The data Start Marker

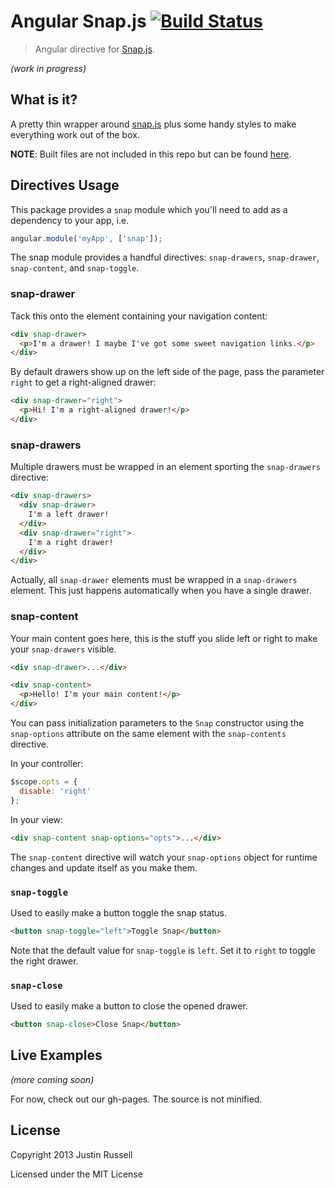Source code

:# Angular Snap.js [![Build Status](https://travis-ci.org/jtrussell/angular-snap.js.png?branch=master)](https://travis-ci.org/jtrussell/angular-snap.js)
> Angular directive for [Snap.js](https://github.com/jakiestfu/Snap.js). 

_(work in progress)_

## What is it?

A pretty thin wrapper around [snap.js](https://github.com/jakiestfu/Snap.js) plus some handy styles to make everything work out of the box.

__NOTE__: Built files are not included in this repo but can be found [here](https://github.com/jtrussell/angular-snap.js-bower).

## Directives Usage

This package provides a `snap` module which you'll need to add as a dependency
to your app, i.e.

```javascript
angular.module('myApp', ['snap']);
```

The snap module provides a handful directives: `snap-drawers`, `snap-drawer`,
`snap-content`, and `snap-toggle`.

### snap-drawer

Tack this onto the element containing your navigation content:

```html
<div snap-drawer>
  <p>I'm a drawer! I maybe I've got some sweet navigation links.</p>
</div>
```

By default drawers show up on the left side of the page, pass the parameter `right`
to get a right-aligned drawer:

```html
<div snap-drawer="right">
  <p>Hi! I'm a right-aligned drawer!</p>
</div>
```

### snap-drawers

Multiple drawers must be wrapped in an element sporting the `snap-drawers`
directive:

```html
<div snap-drawers>
  <div snap-drawer>
    I'm a left drawer!
  </div>
  <div snap-drawer="right">
    I'm a right drawer!
  </div>
</div>
```

Actually, all `snap-drawer` elements must be wrapped in a `snap-drawers` element.
This just happens automatically when you have a single drawer.

### snap-content

Your main content goes here, this is the stuff you slide left or right to make
your `snap-drawers` visible.

```html
<div snap-drawer>...</div>

<div snap-content>
  <p>Hello! I'm your main content!</p>
</div>
```

You can pass initialization parameters to the `Snap` constructor using the
`snap-options` attribute on the same element with the `snap-contents` directive.

In your controller:

```javascript
$scope.opts = {
  disable: 'right'
};
```

In your view:

```html
<div snap-content snap-options="opts">...</div>
```

The `snap-content` directive will watch your `snap-options` object for runtime
changes and update itself as you make them.


### `snap-toggle`

Used to easily make a button toggle the snap status.

```html
<button snap-toggle="left">Toggle Snap</button>
```

Note that the default value for `snap-toggle` is `left`. Set it to `right` to toggle the right drawer.

### `snap-close`

Used to easily make a button to close the opened drawer.

```html
<button snap-close>Close Snap</button>
```

## Live Examples

_(more coming soon)_

For now, check out our gh-pages. The source is not minified.

## License

Copyright 2013 Justin Russell

Licensed under the MIT License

The data End Marker

Exercise directions » Copy all lines from the data that hold the word "default".

Written answer »
By default drawers show up on the left side of the page, pass the parameter `right`
Note that the default value for `snap-toggle` is `left`. Set it to `right` to toggle the right drawer.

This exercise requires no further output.